Yoshke pressed the green button again, and ran his hand through his beautiful long brown locks.
“Raboisai,” the speakers announced, “I want to tell you a real emesdigeh thing. De best thing, is not to resist a rushe. If a rushe gives you a potch on one cheek, turn de oder cheek also. Let him give you another potch. Petch, you should know, raboisai, is good for de neshume.”

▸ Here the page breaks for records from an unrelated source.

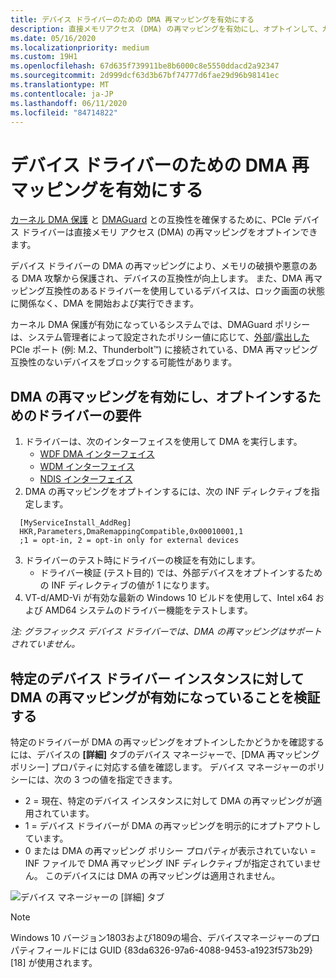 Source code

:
 ```yaml
---
title: デバイス ドライバーのための DMA 再マッピングを有効にする
description: 直接メモリアクセス (DMA) の再マッピングを有効にし、オプトインして、カーネル DMA 保護と DMAGuard との互換性を確保します。
ms.date: 05/16/2020
ms.localizationpriority: medium
ms.custom: 19H1
ms.openlocfilehash: 67d635f739911be8b6000c8e5550ddacd2a92347
ms.sourcegitcommit: 2d999dcf63d3b67bf74777d6fae29d96b98141ec
ms.translationtype: MT
ms.contentlocale: ja-JP
ms.lasthandoff: 06/11/2020
ms.locfileid: "84714822"
---
```

# <a name="enabling-dma-remapping-for-device-drivers"></a>デバイス ドライバーのための DMA 再マッピングを有効にする

[カーネル DMA 保護](https://docs.microsoft.com/windows/security/information-protection/kernel-dma-protection-for-thunderbolt) と [DMAGuard](https://docs.microsoft.com/windows/client-management/mdm/policy-csp-dmaguard#dmaguard-deviceenumerationpolicy) との互換性を確保するために、PCIe デバイス ドライバーは直接メモリ アクセス (DMA) の再マッピングをオプトインできます。

デバイス ドライバーの DMA の再マッピングにより、メモリの破損や悪意のある DMA 攻撃から保護され、デバイスの互換性が向上します。 また、DMA 再マッピング互換性のあるドライバーを使用しているデバイスは、ロック画面の状態に関係なく、DMA を開始および実行できます。

カーネル DMA 保護が有効になっているシステムでは、DMAGuard ポリシーは、システム管理者によって設定されたポリシー値に応じて、[外部](https://docs.microsoft.com/windows-hardware/drivers/pci/dsd-for-pcie-root-ports#identifying-externally-exposed-pcie-root-ports)/[露出した](https://docs.microsoft.com/windows-hardware/drivers/pci/dsd-for-pcie-root-ports#identifying-internal-pcie-ports-accessible-to-users-and-requiring-dma-protection) PCIe ポート (例: M.2、Thunderbolt™) に接続されている、DMA 再マッピング互換性のないデバイスをブロックする可能性があります。

## <a name="driver-requirements-for-enabling-and-opting-into-dma-remapping"></a>DMA の再マッピングを有効にし、オプトインするためのドライバーの要件

1. ドライバーは、次のインターフェイスを使用して DMA を実行します。
    * [WDF DMA インターフェイス](https://docs.microsoft.com/windows-hardware/drivers/wdf/introduction-to-dma-in-windows-driver-framework)
    * [WDM インターフェイス](https://docs.microsoft.com/windows-hardware/drivers/ddi/wdm/)
    * [NDIS インターフェイス](https://docs.microsoft.com/windows-hardware/drivers/ddi/_netvista/)
2. DMA の再マッピングをオプトインするには、次の INF ディレクティブを指定します。

  ```inf
    [MyServiceInstall_AddReg]
    HKR,Parameters,DmaRemappingCompatible,0x00010001,1
    ;1 = opt-in, 2 = opt-in only for external devices
  ```

3. ドライバーのテスト時にドライバーの検証を有効にします。
    * ドライバー検証 (テスト目的) では、外部デバイスをオプトインするための INF ディレクティブの値が 1 になります。
4. VT-d/AMD-Vi が有効な最新の Windows 10 ビルドを使用して、Intel x64 および AMD64 システムのドライバー機能をテストします。

_注: グラフィックス デバイス ドライバーでは、DMA の再マッピングはサポートされていません。_

## <a name="validating-that-dma-remapping-is-enabled-for-a-specific-device-driver-instance"></a>特定のデバイス ドライバー インスタンスに対して DMA の再マッピングが有効になっていることを検証する

特定のドライバーが DMA の再マッピングをオプトインしたかどうかを確認するには、デバイスの **[詳細]** タブのデバイス マネージャーで、[DMA 再マッピング ポリシー] プロパティに対応する値を確認します。 デバイス マネージャーのポリシーには、次の 3 つの値を指定できます。

* 2 = 現在、特定のデバイス インスタンスに対して DMA の再マッピングが適用されています。
* 1 = デバイス ドライバーが DMA の再マッピングを明示的にオプトアウトしています。
* 0 または DMA の再マッピング ポリシー プロパティが表示されていない = INF ファイルで DMA 再マッピング INF ディレクティブが指定されていません。 このデバイスには DMA の再マッピングは適用されません。

![デバイス マネージャーの [詳細] タブ](images/device-details-tab-1903.png)

>[!NOTE]
> Windows 10 バージョン1803および1809の場合、デバイスマネージャーのプロパティフィールドには GUID {83da6326-97a6-4088-9453-a1923f573b29} [18] が使用されます。
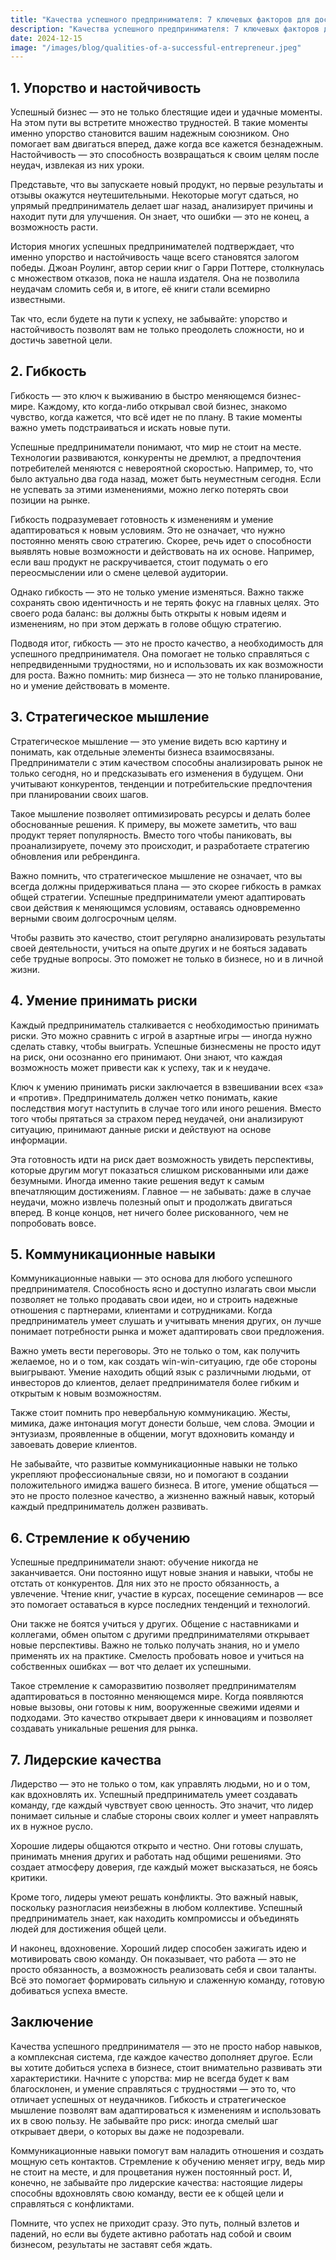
 ```yaml
---  
title: "Качества успешного предпринимателя: 7 ключевых факторов для достижения успеха"  
description: "Качества успешного предпринимателя: 7 ключевых факторов для достижения успеха"  
date: 2024-12-15
image: "/images/blog/qualities-of-a-successful-entrepreneur.jpeg" 
---
```


## 1. Упорство и настойчивость

Успешный бизнес — это не только блестящие идеи и удачные моменты. На этом пути вы встретите множество трудностей. В такие моменты именно упорство становится вашим надежным союзником. Оно помогает вам двигаться вперед, даже когда все кажется безнадежным. Настойчивость — это способность возвращаться к своим целям после неудач, извлекая из них уроки.

Представьте, что вы запускаете новый продукт, но первые результаты и отзывы окажутся неутешительными. Некоторые могут сдаться, но упрямый предприниматель делает шаг назад, анализирует причины и находит пути для улучшения. Он знает, что ошибки — это не конец, а возможность расти. 

История многих успешных предпринимателей подтверждает, что именно упорство и настойчивость чаще всего становятся залогом победы. Джоан Роулинг, автор серии книг о Гарри Поттере, столкнулась с множеством отказов, пока не нашла издателя. Она не позволила неудачам сломить себя и, в итоге, её книги стали всемирно известными.

Так что, если будете на пути к успеху, не забывайте: упорство и настойчивость позволят вам не только преодолеть сложности, но и достичь заветной цели.
## 2. Гибкость

Гибкость — это ключ к выживанию в быстро меняющемся бизнес-мире. Каждому, кто когда-либо открывал свой бизнес, знакомо чувство, когда кажется, что всё идет не по плану. В такие моменты важно уметь подстраиваться и искать новые пути.

Успешные предприниматели понимают, что мир не стоит на месте. Технологии развиваются, конкуренты не дремлют, а предпочтения потребителей меняются с невероятной скоростью. Например, то, что было актуально два года назад, может быть неуместным сегодня. Если не успевать за этими изменениями, можно легко потерять свои позиции на рынке.

Гибкость подразумевает готовность к изменениям и умение адаптироваться к новым условиям. Это не означает, что нужно постоянно менять свою стратегию. Скорее, речь идет о способности выявлять новые возможности и действовать на их основе. Например, если ваш продукт не раскручивается, стоит подумать о его переосмыслении или о смене целевой аудитории. 

Однако гибкость — это не только умение изменяться. Важно также сохранять свою идентичность и не терять фокус на главных целях. Это своего рода баланс: вы должны быть открыты к новым идеям и изменениям, но при этом держать в голове общую стратегию. 

Подводя итог, гибкость — это не просто качество, а необходимость для успешного предпринимателя. Она помогает не только справляться с непредвиденными трудностями, но и использовать их как возможности для роста. Важно помнить: мир бизнеса — это не только планирование, но и умение действовать в моменте.
## 3. Стратегическое мышление

Стратегическое мышление — это умение видеть всю картину и понимать, как отдельные элементы бизнеса взаимосвязаны. Предприниматели с этим качеством способны анализировать рынок не только сегодня, но и предсказывать его изменения в будущем. Они учитывают конкурентов, тенденции и потребительские предпочтения при планировании своих шагов. 

Такое мышление позволяет оптимизировать ресурсы и делать более обоснованные решения. К примеру, вы можете заметить, что ваш продукт теряет популярность. Вместо того чтобы паниковать, вы проанализируете, почему это происходит, и разработаете стратегию обновления или ребрендинга. 

Важно помнить, что стратегическое мышление не означает, что вы всегда должны придерживаться плана — это скорее гибкость в рамках общей стратегии. Успешные предприниматели умеют адаптировать свои действия к меняющимся условиям, оставаясь одновременно верными своим долгосрочным целям. 

Чтобы развить это качество, стоит регулярно анализировать результаты своей деятельности, учиться на опыте других и не бояться задавать себе трудные вопросы. Это поможет не только в бизнесе, но и в личной жизни.
## 4. Умение принимать риски

Каждый предприниматель сталкивается с необходимостью принимать риски. Это можно сравнить с игрой в азартные игры — иногда нужно сделать ставку, чтобы выиграть. Успешные бизнесмены не просто идут на риск, они осознанно его принимают. Они знают, что каждая возможность может привести как к успеху, так и к неудаче.

Ключ к умению принимать риски заключается в взвешивании всех «за» и «против». Предприниматель должен четко понимать, какие последствия могут наступить в случае того или иного решения. Вместо того чтобы прятаться за страхом перед неудачей, они анализируют ситуацию, принимают данные риски и действуют на основе информации.

Эта готовность идти на риск дает возможность увидеть перспективы, которые другим могут показаться слишком рискованными или даже безумными. Иногда именно такие решения ведут к самым впечатляющим достижениям. Главное — не забывать: даже в случае неудачи, можно извлечь полезный опыт и продолжать двигаться вперед. В конце концов, нет ничего более рискованного, чем не попробовать вовсе.
## 5. Коммуникационные навыки

Коммуникационные навыки — это основа для любого успешного предпринимателя. Способность ясно и доступно излагать свои мысли позволяет не только продавать свои идеи, но и строить надежные отношения с партнерами, клиентами и сотрудниками. Когда предприниматель умеет слушать и учитывать мнения других, он лучше понимает потребности рынка и может адаптировать свои предложения.

Важно уметь вести переговоры. Это не только о том, как получить желаемое, но и о том, как создать win-win-ситуацию, где обе стороны выигрывают. Умение находить общий язык с различными людьми, от инвесторов до клиентов, делает предпринимателя более гибким и открытым к новым возможностям. 

Также стоит помнить про невербальную коммуникацию. Жесты, мимика, даже интонация могут донести больше, чем слова. Эмоции и энтузиазм, проявленные в общении, могут вдохновить команду и завоевать доверие клиентов.

Не забывайте, что развитые коммуникационные навыки не только укрепляют профессиональные связи, но и помогают в создании положительного имиджа вашего бизнеса. В итоге, умение общаться — это не просто полезное качество, а жизненно важный навык, который каждый предприниматель должен развивать.
## 6. Стремление к обучению

Успешные предприниматели знают: обучение никогда не заканчивается. Они постоянно ищут новые знания и навыки, чтобы не отстать от конкурентов. Для них это не просто обязанность, а увлечение. Чтение книг, участие в курсах, посещение семинаров — все это помогает оставаться в курсе последних тенденций и технологий.

Они также не боятся учиться у других. Общение с наставниками и коллегами, обмен опытом с другими предпринимателями открывает новые перспективы. Важно не только получать знания, но и умело применять их на практике. Смелость пробовать новое и учиться на собственных ошибках — вот что делает их успешными.

Такое стремление к саморазвитию позволяет предпринимателям адаптироваться в постоянно меняющемся мире. Когда появляются новые вызовы, они готовы к ним, вооруженные свежими идеями и подходами. Это качество открывает двери к инновациям и позволяет создавать уникальные решения для рынка.
## 7. Лидерские качества

Лидерство — это не только о том, как управлять людьми, но и о том, как вдохновлять их. Успешный предприниматель умеет создавать команду, где каждый чувствует свою ценность. Это значит, что лидер понимает сильные и слабые стороны своих коллег и умеет направлять их в нужное русло.

Хорошие лидеры общаются открыто и честно. Они готовы слушать, принимать мнения других и работать над общими решениями. Это создает атмосферу доверия, где каждый может высказаться, не боясь критики. 

Кроме того, лидеры умеют решать конфликты. Это важный навык, поскольку разногласия неизбежны в любом коллективе. Успешный предприниматель знает, как находить компромиссы и объединять людей для достижения общей цели.

И наконец, вдохновение. Хороший лидер способен зажигать идею и мотивировать свою команду. Он показывает, что работа — это не просто обязанность, а возможность реализовать себя и свои таланты. Всё это помогает формировать сильную и слаженную команду, готовую добиваться успеха вместе.
## Заключение

Качества успешного предпринимателя — это не просто набор навыков, а комплексная система, где каждое качество дополняет другое. Если вы хотите добиться успеха в бизнесе, стоит внимательно развивать эти характеристики. Начните с упорства: мир не всегда будет к вам благосклонен, и умение справляться с трудностями — это то, что отличает успешных от неудачников. Гибкость и стратегическое мышление позволят вам адаптироваться к изменениям и использовать их в свою пользу. Не забывайте про риск: иногда смелый шаг открывает двери, о которых вы даже не подозревали.

Коммуникационные навыки помогут вам наладить отношения и создать мощную сеть контактов. Стремление к обучению меняет игру, ведь мир не стоит на месте, и для процветания нужен постоянный рост. И, конечно, не забывайте про лидерские качества: настоящие лидеры способны вдохновлять свою команду, вести ее к общей цели и справляться с конфликтами.

Помните, что успех не приходит сразу. Это путь, полный взлетов и падений, но если вы будете активно работать над собой и своим бизнесом, результаты не заставят себя ждать.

Shimon and Avremel looked up at Yoshke, startled out of reading the “Hashuvas Aveideh” classifieds, which had them wondering whether they could claim the wad of “a gressere s’chim gelt” that someone found on Hooper between Lee and Marcy.
“Also,” the voice from the speakers continued, “if somebody wants to sue you and take your coat, or your bekishe, or your three-piece-suit, give him your shtreimel too.”
“Yoshke, Miriam, and Yossi Batchi!” Shimon and Avremel cried in unison. “That’s not a Jewish thing! Turn the other cheek?”
Shimon looked at Avremel and Avremel looked at Shimon.
“You ever heard such a thing?” Avremel asked Shimon.
“Never!” Shimon said stamping his foot on a locust that was just about to hop across the room.
The door opened again. It was Yidel, the least favorite of Yoshke’s twelve talmidim. “I heard that,” Yidel said and gave Yoshke a kiss on the cheek. Yoshke smiled at him, then stuck out his tongue when Yidel looked away. He pressed the green button on the screen again.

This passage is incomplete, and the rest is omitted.